Why do financial institutions insist on pretending to be identity thieves? I just made a big purchase on my Discover Card, and to verify the transaction they left a message on my answering machine telling me to call a number that’s not listed on my card or their website. (1-800-347-4996) Indeed, without calling Discover, their phone company, or the police, there’s no good way to track a random toll-free number. (It’s a little more dangerous for a crook to set up a nefarious number than a nefarious website, but it can be done.)
The irony is that Discover’s website has a quiz on the front page, where one of the questions involves a phishing attack identical to what Discover itself did, except that it’s done through email rather than the phone.

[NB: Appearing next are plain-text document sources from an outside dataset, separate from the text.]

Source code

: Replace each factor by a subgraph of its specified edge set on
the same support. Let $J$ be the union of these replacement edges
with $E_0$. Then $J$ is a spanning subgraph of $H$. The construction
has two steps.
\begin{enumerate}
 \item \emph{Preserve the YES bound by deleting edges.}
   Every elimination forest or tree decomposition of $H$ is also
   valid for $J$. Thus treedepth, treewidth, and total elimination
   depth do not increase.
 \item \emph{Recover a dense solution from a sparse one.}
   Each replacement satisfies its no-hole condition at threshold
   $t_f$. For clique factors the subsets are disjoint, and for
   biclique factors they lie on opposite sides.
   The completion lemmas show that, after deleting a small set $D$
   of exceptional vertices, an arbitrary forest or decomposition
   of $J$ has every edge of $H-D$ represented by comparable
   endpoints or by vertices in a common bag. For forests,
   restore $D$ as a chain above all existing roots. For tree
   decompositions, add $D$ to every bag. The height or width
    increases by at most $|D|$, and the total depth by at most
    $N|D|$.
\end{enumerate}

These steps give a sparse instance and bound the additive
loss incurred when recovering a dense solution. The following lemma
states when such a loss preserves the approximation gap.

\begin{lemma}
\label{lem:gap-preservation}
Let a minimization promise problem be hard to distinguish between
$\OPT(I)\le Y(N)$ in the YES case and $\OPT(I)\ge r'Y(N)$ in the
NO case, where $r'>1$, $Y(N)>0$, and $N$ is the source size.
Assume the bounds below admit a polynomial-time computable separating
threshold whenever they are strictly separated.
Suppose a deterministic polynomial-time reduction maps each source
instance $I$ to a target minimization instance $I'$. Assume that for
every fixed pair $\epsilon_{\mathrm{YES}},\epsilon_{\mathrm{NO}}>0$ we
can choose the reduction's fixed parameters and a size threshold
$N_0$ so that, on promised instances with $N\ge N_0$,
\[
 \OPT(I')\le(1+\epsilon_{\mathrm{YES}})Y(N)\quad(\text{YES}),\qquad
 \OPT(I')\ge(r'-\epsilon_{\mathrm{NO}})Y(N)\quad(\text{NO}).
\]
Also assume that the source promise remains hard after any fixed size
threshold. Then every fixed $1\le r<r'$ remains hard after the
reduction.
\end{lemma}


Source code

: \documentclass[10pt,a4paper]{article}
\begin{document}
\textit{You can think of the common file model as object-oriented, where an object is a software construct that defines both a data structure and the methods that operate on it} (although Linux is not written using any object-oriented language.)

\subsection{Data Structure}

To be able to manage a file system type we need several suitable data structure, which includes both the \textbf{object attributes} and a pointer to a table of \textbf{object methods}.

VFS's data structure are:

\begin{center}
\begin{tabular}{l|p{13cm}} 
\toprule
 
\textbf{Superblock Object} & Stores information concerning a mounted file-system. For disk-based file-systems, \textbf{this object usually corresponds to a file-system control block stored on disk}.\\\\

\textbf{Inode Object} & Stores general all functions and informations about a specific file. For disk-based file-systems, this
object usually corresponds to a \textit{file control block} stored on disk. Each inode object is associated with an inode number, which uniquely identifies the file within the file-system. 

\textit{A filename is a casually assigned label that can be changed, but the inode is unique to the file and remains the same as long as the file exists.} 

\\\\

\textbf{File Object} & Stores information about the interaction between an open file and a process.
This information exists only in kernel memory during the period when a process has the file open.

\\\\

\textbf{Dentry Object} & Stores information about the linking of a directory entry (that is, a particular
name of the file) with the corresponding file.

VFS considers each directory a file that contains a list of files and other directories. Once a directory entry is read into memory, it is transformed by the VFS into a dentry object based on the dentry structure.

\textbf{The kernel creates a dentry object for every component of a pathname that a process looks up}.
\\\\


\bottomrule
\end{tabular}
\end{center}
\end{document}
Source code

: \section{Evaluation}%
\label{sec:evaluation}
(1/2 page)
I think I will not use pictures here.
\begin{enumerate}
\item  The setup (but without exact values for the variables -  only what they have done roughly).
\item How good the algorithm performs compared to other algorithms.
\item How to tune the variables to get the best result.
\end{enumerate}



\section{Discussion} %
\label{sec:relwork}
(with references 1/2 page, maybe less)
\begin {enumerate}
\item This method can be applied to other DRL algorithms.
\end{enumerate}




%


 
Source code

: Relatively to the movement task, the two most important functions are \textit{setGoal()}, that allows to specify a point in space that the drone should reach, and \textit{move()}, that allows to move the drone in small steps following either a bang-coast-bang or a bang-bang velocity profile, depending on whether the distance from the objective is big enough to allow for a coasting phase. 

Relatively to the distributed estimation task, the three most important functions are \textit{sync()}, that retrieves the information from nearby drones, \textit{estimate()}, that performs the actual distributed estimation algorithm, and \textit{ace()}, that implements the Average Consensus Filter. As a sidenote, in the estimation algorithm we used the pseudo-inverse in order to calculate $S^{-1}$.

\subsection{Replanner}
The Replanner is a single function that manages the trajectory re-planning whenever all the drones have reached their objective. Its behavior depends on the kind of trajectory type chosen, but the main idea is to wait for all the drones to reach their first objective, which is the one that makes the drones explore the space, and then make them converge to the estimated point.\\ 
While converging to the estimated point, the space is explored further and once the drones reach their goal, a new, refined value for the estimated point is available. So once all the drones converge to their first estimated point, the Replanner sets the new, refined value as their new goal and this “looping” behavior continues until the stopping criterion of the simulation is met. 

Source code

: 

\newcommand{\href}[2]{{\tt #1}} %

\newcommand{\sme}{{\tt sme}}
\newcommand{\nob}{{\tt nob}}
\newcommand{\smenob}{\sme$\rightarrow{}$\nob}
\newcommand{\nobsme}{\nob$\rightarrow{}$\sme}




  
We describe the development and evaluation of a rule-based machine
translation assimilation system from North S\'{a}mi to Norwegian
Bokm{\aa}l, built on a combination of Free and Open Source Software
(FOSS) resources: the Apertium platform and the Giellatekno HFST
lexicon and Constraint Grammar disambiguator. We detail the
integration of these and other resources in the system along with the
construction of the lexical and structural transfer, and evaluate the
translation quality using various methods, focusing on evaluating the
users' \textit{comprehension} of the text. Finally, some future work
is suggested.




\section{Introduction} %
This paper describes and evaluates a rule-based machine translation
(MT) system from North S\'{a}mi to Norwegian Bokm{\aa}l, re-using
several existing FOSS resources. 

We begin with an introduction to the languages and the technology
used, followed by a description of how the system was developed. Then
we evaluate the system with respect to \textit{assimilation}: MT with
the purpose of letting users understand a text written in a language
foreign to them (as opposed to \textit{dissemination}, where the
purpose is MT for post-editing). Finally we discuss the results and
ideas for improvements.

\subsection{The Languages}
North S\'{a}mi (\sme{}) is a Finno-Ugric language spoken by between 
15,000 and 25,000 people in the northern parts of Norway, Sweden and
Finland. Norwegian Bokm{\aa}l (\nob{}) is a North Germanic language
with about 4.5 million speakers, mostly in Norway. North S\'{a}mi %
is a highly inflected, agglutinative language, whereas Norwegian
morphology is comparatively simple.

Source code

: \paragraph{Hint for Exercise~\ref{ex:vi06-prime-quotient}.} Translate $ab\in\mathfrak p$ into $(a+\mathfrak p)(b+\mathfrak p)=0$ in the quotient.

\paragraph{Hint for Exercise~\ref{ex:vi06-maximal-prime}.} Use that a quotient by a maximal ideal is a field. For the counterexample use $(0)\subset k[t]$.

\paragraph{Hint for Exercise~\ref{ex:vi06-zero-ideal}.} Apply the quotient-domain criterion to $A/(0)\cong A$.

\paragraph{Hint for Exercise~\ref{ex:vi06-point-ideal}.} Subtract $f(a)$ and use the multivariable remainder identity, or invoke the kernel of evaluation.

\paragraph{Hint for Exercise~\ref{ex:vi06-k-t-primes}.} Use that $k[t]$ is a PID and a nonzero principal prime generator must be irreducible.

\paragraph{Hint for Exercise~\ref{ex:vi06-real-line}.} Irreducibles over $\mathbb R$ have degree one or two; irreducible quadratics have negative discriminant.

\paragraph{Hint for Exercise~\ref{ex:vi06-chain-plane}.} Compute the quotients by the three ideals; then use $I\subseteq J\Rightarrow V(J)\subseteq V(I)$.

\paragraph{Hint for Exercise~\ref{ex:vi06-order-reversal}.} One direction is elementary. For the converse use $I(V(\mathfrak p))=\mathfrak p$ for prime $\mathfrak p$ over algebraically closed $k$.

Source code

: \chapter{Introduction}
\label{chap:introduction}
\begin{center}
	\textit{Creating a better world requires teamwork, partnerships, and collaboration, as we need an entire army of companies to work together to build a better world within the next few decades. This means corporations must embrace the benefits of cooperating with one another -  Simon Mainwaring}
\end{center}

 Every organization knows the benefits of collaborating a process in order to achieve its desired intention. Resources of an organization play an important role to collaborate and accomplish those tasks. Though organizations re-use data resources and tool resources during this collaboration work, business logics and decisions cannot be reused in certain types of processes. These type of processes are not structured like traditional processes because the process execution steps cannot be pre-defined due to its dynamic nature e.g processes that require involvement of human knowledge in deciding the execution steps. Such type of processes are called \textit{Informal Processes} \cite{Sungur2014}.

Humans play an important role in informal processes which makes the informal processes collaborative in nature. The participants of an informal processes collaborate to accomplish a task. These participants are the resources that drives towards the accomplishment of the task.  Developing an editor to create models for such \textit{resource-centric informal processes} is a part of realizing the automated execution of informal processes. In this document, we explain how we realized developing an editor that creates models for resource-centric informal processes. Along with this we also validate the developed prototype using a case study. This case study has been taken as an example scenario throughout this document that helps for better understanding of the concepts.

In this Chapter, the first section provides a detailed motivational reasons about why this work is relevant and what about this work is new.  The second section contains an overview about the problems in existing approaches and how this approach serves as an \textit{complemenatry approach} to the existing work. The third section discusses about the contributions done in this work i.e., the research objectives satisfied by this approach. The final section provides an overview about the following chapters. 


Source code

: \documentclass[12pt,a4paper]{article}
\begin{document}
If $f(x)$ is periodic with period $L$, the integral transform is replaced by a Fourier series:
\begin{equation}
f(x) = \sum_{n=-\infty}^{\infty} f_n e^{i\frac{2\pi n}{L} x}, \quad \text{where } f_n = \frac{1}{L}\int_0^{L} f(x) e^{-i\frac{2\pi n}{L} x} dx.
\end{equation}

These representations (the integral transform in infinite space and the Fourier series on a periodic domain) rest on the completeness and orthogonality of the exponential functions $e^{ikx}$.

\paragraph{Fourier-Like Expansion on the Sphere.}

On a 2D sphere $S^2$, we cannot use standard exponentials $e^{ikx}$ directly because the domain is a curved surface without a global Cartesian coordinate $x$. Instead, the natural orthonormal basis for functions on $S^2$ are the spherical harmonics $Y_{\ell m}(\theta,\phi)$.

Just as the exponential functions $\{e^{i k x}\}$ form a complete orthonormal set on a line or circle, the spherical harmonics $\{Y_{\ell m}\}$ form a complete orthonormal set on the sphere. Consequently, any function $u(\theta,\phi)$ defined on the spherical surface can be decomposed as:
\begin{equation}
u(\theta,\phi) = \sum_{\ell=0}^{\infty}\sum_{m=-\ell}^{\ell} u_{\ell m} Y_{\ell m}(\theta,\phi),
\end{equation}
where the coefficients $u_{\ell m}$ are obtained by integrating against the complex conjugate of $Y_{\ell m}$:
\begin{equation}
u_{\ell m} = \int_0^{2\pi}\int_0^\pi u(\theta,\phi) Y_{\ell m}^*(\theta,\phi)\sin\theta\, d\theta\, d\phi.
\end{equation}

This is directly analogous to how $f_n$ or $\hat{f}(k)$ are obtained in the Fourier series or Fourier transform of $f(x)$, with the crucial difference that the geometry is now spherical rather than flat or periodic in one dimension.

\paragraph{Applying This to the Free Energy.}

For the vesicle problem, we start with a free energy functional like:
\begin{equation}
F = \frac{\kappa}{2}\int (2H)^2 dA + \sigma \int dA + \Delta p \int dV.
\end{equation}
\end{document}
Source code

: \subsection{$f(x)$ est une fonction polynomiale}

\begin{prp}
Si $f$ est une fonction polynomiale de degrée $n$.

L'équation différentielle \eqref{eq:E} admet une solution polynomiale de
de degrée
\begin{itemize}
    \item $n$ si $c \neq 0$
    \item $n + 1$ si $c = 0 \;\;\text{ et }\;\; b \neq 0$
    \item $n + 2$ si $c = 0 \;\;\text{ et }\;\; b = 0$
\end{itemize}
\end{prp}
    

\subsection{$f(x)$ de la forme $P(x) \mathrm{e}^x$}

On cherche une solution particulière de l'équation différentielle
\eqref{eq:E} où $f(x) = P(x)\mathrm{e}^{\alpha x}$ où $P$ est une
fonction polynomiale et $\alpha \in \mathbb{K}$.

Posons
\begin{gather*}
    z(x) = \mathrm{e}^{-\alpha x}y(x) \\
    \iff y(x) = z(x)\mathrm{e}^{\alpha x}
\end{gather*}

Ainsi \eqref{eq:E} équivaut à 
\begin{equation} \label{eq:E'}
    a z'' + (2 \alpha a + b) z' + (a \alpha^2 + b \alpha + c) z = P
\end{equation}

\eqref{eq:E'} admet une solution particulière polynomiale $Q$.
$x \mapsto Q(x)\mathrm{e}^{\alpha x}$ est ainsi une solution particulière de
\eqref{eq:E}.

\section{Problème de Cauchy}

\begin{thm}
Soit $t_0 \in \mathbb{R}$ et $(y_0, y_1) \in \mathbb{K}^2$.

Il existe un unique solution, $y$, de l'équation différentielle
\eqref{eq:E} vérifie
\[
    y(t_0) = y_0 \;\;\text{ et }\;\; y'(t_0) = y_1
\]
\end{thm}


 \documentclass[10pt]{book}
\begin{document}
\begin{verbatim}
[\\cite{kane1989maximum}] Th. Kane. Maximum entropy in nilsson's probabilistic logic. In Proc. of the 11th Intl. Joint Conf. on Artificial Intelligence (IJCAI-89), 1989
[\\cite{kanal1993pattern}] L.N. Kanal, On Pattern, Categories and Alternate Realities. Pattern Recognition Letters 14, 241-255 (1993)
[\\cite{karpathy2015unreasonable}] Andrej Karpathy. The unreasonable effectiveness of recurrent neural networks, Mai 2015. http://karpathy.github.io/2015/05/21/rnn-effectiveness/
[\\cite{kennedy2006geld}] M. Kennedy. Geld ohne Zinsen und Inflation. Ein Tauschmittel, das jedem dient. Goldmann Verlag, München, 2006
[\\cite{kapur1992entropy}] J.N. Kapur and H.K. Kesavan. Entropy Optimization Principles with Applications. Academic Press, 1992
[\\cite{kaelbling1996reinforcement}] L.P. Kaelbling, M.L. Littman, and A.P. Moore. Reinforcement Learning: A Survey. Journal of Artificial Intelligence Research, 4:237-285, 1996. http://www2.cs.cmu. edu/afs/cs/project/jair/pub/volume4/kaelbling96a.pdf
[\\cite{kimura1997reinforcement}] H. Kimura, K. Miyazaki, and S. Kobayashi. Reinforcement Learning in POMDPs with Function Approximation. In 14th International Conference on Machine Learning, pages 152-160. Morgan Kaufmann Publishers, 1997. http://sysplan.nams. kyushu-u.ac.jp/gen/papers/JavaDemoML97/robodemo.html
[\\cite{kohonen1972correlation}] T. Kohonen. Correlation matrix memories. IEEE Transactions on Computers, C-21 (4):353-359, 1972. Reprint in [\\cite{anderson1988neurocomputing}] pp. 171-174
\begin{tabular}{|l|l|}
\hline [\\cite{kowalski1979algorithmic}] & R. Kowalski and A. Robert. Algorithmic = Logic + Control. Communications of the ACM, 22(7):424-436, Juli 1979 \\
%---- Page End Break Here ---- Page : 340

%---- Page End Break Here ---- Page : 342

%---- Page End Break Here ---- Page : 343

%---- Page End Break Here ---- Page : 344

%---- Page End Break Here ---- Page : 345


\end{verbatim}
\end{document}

It’s not just Discover. This behavior is rampant among financial institutions. My retirement account (through Charles Schwab) has an option to send monthly reminders to check your online statement. The email has an embedded link, so you can click on it rather than typing the URL into your web browser. Which is exactly the behavior you shouldn’t do, since the link may be to an imposter site.
The reason they do this, of course, is because your security isn’t their priority. They’re not to blame if you fall for an imposter: except for training you to fall for the trick, they’re not even involved.
Actually, that’s not quite true. Credit card companies are on the hook for all but $50 from a fraudulent transaction. So Discover should be trying to prevent this sort of attack. Why don’t they? For one thing, it’s not a common attack yet. But the root cause is more subtle.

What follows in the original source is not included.